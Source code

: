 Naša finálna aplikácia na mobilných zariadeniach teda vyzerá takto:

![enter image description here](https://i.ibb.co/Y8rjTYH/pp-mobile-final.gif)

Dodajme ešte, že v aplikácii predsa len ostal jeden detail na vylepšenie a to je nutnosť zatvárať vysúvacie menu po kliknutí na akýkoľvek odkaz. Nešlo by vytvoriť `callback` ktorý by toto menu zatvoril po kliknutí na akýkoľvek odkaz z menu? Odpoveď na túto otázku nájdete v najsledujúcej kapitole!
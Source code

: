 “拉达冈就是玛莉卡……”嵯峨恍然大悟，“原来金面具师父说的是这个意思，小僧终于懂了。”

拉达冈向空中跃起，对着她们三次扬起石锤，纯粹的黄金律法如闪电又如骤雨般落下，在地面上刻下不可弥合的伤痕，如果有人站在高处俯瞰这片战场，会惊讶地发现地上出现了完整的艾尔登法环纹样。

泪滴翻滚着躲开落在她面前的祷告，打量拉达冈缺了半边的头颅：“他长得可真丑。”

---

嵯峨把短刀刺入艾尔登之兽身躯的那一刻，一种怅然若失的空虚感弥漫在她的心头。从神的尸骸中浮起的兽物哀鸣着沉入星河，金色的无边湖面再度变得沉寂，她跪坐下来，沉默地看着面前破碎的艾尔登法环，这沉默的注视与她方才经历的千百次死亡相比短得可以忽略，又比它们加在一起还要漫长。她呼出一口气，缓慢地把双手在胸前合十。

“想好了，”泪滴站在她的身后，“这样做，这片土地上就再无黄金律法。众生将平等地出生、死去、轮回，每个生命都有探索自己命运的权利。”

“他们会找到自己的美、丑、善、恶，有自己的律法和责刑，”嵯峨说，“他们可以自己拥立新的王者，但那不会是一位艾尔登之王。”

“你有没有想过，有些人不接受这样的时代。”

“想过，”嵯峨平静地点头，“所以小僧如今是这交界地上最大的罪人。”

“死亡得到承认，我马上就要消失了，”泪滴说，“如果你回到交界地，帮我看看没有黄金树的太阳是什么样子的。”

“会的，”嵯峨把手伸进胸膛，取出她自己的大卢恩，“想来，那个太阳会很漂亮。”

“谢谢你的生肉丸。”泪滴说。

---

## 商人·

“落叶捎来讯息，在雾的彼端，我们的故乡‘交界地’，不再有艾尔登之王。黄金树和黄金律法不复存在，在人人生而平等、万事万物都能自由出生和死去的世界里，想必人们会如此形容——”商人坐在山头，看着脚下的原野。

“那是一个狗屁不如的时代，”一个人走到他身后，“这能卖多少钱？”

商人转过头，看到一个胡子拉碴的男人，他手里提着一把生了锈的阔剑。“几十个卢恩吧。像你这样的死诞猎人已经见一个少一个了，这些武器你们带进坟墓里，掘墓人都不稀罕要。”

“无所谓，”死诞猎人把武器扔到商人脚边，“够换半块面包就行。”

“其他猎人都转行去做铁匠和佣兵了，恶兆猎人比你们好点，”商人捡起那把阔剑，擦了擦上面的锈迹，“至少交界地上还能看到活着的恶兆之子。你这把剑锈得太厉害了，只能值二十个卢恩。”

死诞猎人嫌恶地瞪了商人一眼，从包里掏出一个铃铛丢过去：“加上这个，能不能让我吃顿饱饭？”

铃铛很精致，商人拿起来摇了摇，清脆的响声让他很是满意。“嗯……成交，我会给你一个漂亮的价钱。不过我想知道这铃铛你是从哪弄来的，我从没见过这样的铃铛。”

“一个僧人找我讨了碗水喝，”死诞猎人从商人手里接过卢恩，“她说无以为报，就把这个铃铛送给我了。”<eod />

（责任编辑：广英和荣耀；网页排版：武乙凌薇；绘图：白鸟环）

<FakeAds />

TASK PROMPT:
Each line of the data must be retyped exactly.

WRITTEN SOLUTION:
Source code

: Naša finálna aplikácia na mobilných zariadeniach teda vyzerá takto:

![enter image description here](https://i.ibb.co/Y8rjTYH/pp-mobile-final.gif)

Dodajme ešte, že v aplikácii predsa len ostal jeden detail na vylepšenie a to je nutnosť zatvárať vysúvacie menu po kliknutí na akýkoľvek odkaz. Nešlo by vytvoriť `callback` ktorý by toto menu zatvoril po kliknutí na akýkoľvek odkaz z menu? Odpoveď na túto otázku nájdete v najsledujúcej kapitole!
Source code

: “拉达冈就是玛莉卡……”嵯峨恍然大悟，“原来金面具师父说的是这个意思，小僧终于懂了。”

拉达冈向空中跃起，对着她们三次扬起石锤，纯粹的黄金律法如闪电又如骤雨般落下，在地面上刻下不可弥合的伤痕，如果有人站在高处俯瞰这片战场，会惊讶地发现地上出现了完整的艾尔登法环纹样。

泪滴翻滚着躲开落在她面前的祷告，打量拉达冈缺了半边的头颅：“他长得可真丑。”

---

嵯峨把短刀刺入艾尔登之兽身躯的那一刻，一种怅然若失的空虚感弥漫在她的心头。从神的尸骸中浮起的兽物哀鸣着沉入星河，金色的无边湖面再度变得沉寂，她跪坐下来，沉默地看着面前破碎的艾尔登法环，这沉默的注视与她方才经历的千百次死亡相比短得可以忽略，又比它们加在一起还要漫长。她呼出一口气，缓慢地把双手在胸前合十。

“想好了，”泪滴站在她的身后，“这样做，这片土地上就再无黄金律法。众生将平等地出生、死去、轮回，每个生命都有探索自己命运的权利。”

“他们会找到自己的美、丑、善、恶，有自己的律法和责刑，”嵯峨说，“他们可以自己拥立新的王者，但那不会是一位艾尔登之王。”

“你有没有想过，有些人不接受这样的时代。”

“想过，”嵯峨平静地点头，“所以小僧如今是这交界地上最大的罪人。”

“死亡得到承认，我马上就要消失了，”泪滴说，“如果你回到交界地，帮我看看没有黄金树的太阳是什么样子的。”

“会的，”嵯峨把手伸进胸膛，取出她自己的大卢恩，“想来，那个太阳会很漂亮。”

“谢谢你的生肉丸。”泪滴说。

---

## 商人·

“落叶捎来讯息，在雾的彼端，我们的故乡‘交界地’，不再有艾尔登之王。黄金树和黄金律法不复存在，在人人生而平等、万事万物都能自由出生和死去的世界里，想必人们会如此形容——”商人坐在山头，看着脚下的原野。

“那是一个狗屁不如的时代，”一个人走到他身后，“这能卖多少钱？”

商人转过头，看到一个胡子拉碴的男人，他手里提着一把生了锈的阔剑。“几十个卢恩吧。像你这样的死诞猎人已经见一个少一个了，这些武器你们带进坟墓里，掘墓人都不稀罕要。”

“无所谓，”死诞猎人把武器扔到商人脚边，“够换半块面包就行。”

“其他猎人都转行去做铁匠和佣兵了，恶兆猎人比你们好点，”商人捡起那把阔剑，擦了擦上面的锈迹，“至少交界地上还能看到活着的恶兆之子。你这把剑锈得太厉害了，只能值二十个卢恩。”

死诞猎人嫌恶地瞪了商人一眼，从包里掏出一个铃铛丢过去：“加上这个，能不能让我吃顿饱饭？”

铃铛很精致，商人拿起来摇了摇，清脆的响声让他很是满意。“嗯……成交，我会给你一个漂亮的价钱。不过我想知道这铃铛你是从哪弄来的，我从没见过这样的铃铛。”

“一个僧人找我讨了碗水喝，”死诞猎人从商人手里接过卢恩，“她说无以为报，就把这个铃铛送给我了。”<eod />

（责任编辑：广英和荣耀；网页排版：武乙凌薇；绘图：白鸟环）

<FakeAds />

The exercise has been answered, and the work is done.